If there is an upside to a Trump presidency, it is this...

As a conservative and a republican, like so many others, I have struggled with seeing an upside to this election.  The idea of Hillary Clinton as president is simply depressing.  And a Donald Trump presidency is unnerving.  Whether Trump wins or loses, this election cycle can be construed as nothing other than a missed opportunity for a serious return of conservative leadership to the White House.  And that’s a bummer, plain and simple.

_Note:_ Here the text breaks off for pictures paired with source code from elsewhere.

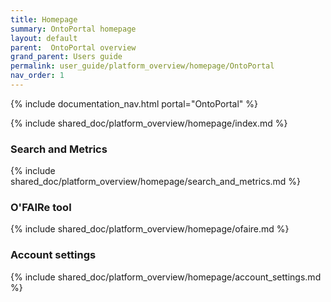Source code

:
 ```yaml
---
title: Homepage
summary: OntoPortal homepage
layout: default
parent:  OntoPortal overview
grand_parent: Users guide
permalink: user_guide/platform_overview/homepage/OntoPortal
nav_order: 1
---
```


{% include documentation_nav.html portal="OntoPortal"  %}

{% include shared_doc/platform_overview/homepage/index.md  %}

### Search and Metrics
{% include shared_doc/platform_overview/homepage/search_and_metrics.md  %}

### O'FAIRe tool
{% include shared_doc/platform_overview/homepage/ofaire.md  %}

### Account settings
{% include shared_doc/platform_overview/homepage/account_settings.md  %}

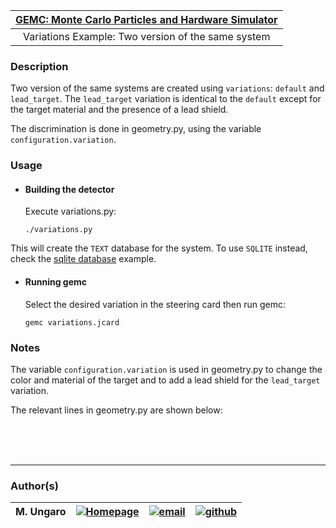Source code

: 

| [GEMC: Monte Carlo Particles and Hardware Simulator](https://gemc.github.io/home/) |
|:----------------------------------------------------------------------------------:|
|                 Variations Example: Two version of the same system                 |


### Description

Two version of the same systems are created using `variations`: 
`default` and `lead_target`. 
The `lead_target` variation is identical to the `default` except for the target material and the presence of
a lead shield.

The discrimination is done in geometry.py, using the variable `configuration.variation`.


### Usage

- #### Building the detector
  
  Execute variations.py:

  ```
  ./variations.py
  ```

This will create the `TEXT` database for the system. To use `SQLITE` instead, check the 
[sqlite database](../sqlite_db) example.

- #### Running gemc

  Select the desired variation in the steering card then run gemc:

  ```
  gemc variations.jcard
  ```

### Notes

  The variable `configuration.variation` is used in geometry.py to change the color
  and material of the target and to add a lead shield for the `lead_target` variation.

  The relevant lines in geometry.py are shown below:

<script src="https://gist.github.com/maureeungaro/3fbb95835881f6a72f2f16116d16efb2.js"></script>



<br/><br/><br/>

---

### Author(s)

| M. Ungaro |   [![Homepage](https://cdn3.iconfinder.com/data/icons/feather-5/24/home-64.png)](https://maureeungaro.github.io/home/)   |        [![email](https://cdn4.iconfinder.com/data/icons/aiga-symbol-signs/439/aiga_mail-64.png)](mailto:ungaro@jlab.org)         | [![github](https://cdn4.iconfinder.com/data/icons/ionicons/512/icon-social-github-64.png)](https://github.com/maureeungaro)  |
|:---------:|:------------------------------------------------------------------------------------------------------------------------:|:--------------------------------------------------------------------------------------------------------------------------------:|:----------------------------------------------------------------------------------------------------------------------------:|

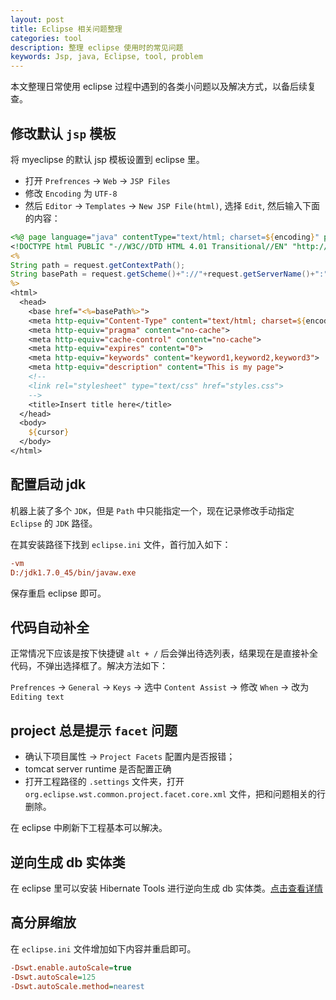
 ```yaml
---
layout: post
title: Eclipse 相关问题整理
categories: tool
description: 整理 eclipse 使用时的常见问题
keywords: Jsp, java, Eclipse, tool, problem
---
```


本文整理日常使用 eclipse 过程中遇到的各类小问题以及解决方式，以备后续复查。

## 修改默认 `jsp` 模板

将 myeclipse 的默认 jsp 模板设置到 eclipse 里。

- 打开 `Prefrences` -> `Web` -> `JSP Files`
- 修改 `Encoding` 为 `UTF-8`
- 然后 `Editor` -> `Templates` -> `New JSP File(html)`, 选择 `Edit`, 然后输入下面的内容：

```jsp
<%@ page language="java" contentType="text/html; charset=${encoding}" pageEncoding="${encoding}"%>
<!DOCTYPE html PUBLIC "-//W3C//DTD HTML 4.01 Transitional//EN" "http://www.w3.org/TR/html4/loose.dtd">
<%
String path = request.getContextPath();
String basePath = request.getScheme()+"://"+request.getServerName()+":"+request.getServerPort()+path+"/";
%>
<html>
  <head>
    <base href="<%=basePath%>">
    <meta http-equiv="Content-Type" content="text/html; charset=${encoding}">
    <meta http-equiv="pragma" content="no-cache">
    <meta http-equiv="cache-control" content="no-cache">
    <meta http-equiv="expires" content="0">    
    <meta http-equiv="keywords" content="keyword1,keyword2,keyword3">
    <meta http-equiv="description" content="This is my page">
    <!--
    <link rel="stylesheet" type="text/css" href="styles.css">
    -->
    <title>Insert title here</title>
  </head>
  <body>
    ${cursor}
  </body>
</html>
```

## 配置启动 jdk

机器上装了多个 `JDK`，但是 `Path` 中只能指定一个，现在记录修改手动指定 `Eclipse` 的 `JDK` 路径。

在其安装路径下找到 `eclipse.ini` 文件，首行加入如下：

```ini
-vm
D:/jdk1.7.0_45/bin/javaw.exe
```

保存重启 eclipse 即可。

## 代码自动补全

正常情况下应该是按下快捷键 `alt + /` 后会弹出待选列表，结果现在是直接补全代码，不弹出选择框了。解决方法如下：

`Prefrences` -> `General` -> `Keys` -> 选中 `Content Assist` -> 修改 `When` -> 改为 `Editing text`

## project 总是提示 `facet` 问题

- 确认下项目属性 -> `Project Facets` 配置内是否报错；
- tomcat server runtime 是否配置正确
- 打开工程路径的 `.settings` 文件夹，打开 `org.eclipse.wst.common.project.facet.core.xml` 文件，把和问题相关的行删除。

在 eclipse 中刷新下工程基本可以解决。

## 逆向生成 db 实体类

在 eclipse 里可以安装 Hibernate Tools 进行逆向生成 db 实体类。[点击查看详情](/images/posts/eclipse_orm.jpg)

## 高分屏缩放

在 `eclipse.ini` 文件增加如下内容并重启即可。

```ini
-Dswt.enable.autoScale=true
-Dswt.autoScale=125
-Dswt.autoScale.method=nearest
```
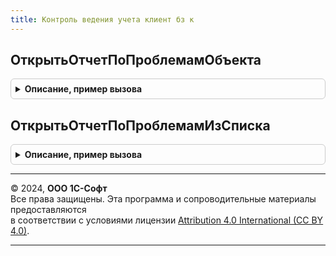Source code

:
 ```yaml
---
title: Контроль ведения учета клиент бз к
---
```



## ОткрытьОтчетПоПроблемамОбъекта
<details style="margin: 1em 0; padding: 0.5em; border: 1px solid #ccc; border-radius: 6px;">

<summary style="font-weight: bold; cursor: pointer;">Описание, пример вызова</summary>

```bsl

// См. КонтрольВеденияУчетаКлиент.ОткрытьОтчетПоПроблемамОбъекта
Процедура ОткрытьОтчетПоПроблемамОбъекта(Форма, ПроблемныйОбъект, СтандартнаяОбработка) Экспорт
```

Пример вызова
```bsl
КонтрольВеденияУчетаКлиентБЗК.ОткрытьОтчетПоПроблемамОбъекта(Форма, ПроблемныйОбъект, СтандартнаяОбработка) 
```
</details>

## ОткрытьОтчетПоПроблемамИзСписка
<details style="margin: 1em 0; padding: 0.5em; border: 1px solid #ccc; border-radius: 6px;">

<summary style="font-weight: bold; cursor: pointer;">Описание, пример вызова</summary>

```bsl

// См. КонтрольВеденияУчетаКлиент.ОткрытьОтчетПоПроблемамИзСписка
Процедура ОткрытьОтчетПоПроблемамИзСписка(Форма, ИмяСписка, Поле, СтандартнаяОбработка, ДополнительныеПараметры = Неопределено) Экспорт
```

Пример вызова
```bsl
КонтрольВеденияУчетаКлиентБЗК.ОткрытьОтчетПоПроблемамИзСписка(Форма, ИмяСписка, Поле, СтандартнаяОбработка, ДополнительныеПараметры);
```
</details>

---

© 2024, **ООО 1С-Софт**  
Все права защищены. Эта программа и сопроводительные материалы предоставляются  
в соответствии с условиями лицензии [Attribution 4.0 International (CC BY 4.0)](https://creativecommons.org/licenses/by/4.0/legalcode).

---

But there is an upside should Trump become president, and it is this:  liberals will rediscover the Constitution and the notion of separation of powers.  Under President Obama, the left has been pleased to allow the executive branch of our government run roughshod over the American people with executive orders that mirror legislation which could never get passed, and with regulations that stifle businesses and families while pushing the bureaucratic class to expand and prosper.  Imagine how progressives would feel while witnessing such presidential powers in the hands of Donald Trump.   As there is no core of conservative principles, and given that his positions have been all over the map, conservatives and liberals alike would have a tough time predicting what President Trump would do when armed with Obama’s hubris and his flexible interpretation of executive power.  Liberals would suddenly be quite interested in the details of Article II in the Constitution and the many powers which they will now learn are not conveyed to the president–because such powers are bestowed on other branches of the government or on the states themselves.  Liberals will have a new-found respect for enumerated powers and will no doubt be quick to point out when President Trump colors outside of those lines.

If Obama goes back to being an adjunct, part-time ConLaw professor, I wonder if he’ll have to re-write his lesson plans to reflect the Constitution’s emphasis on limited government in general and on distinct, enumerated powers for the executive, judicial, and legislative branches with the latter being of chief importance among equals because of its close connection to the people.

I know, its not much of a consolation when weighed against the likely demise of republican conservatism.   But seeing liberals become Constitutionalists would be a silver lining nonetheless.   Unfortunately, I can see no silver lining in a Clinton presidency.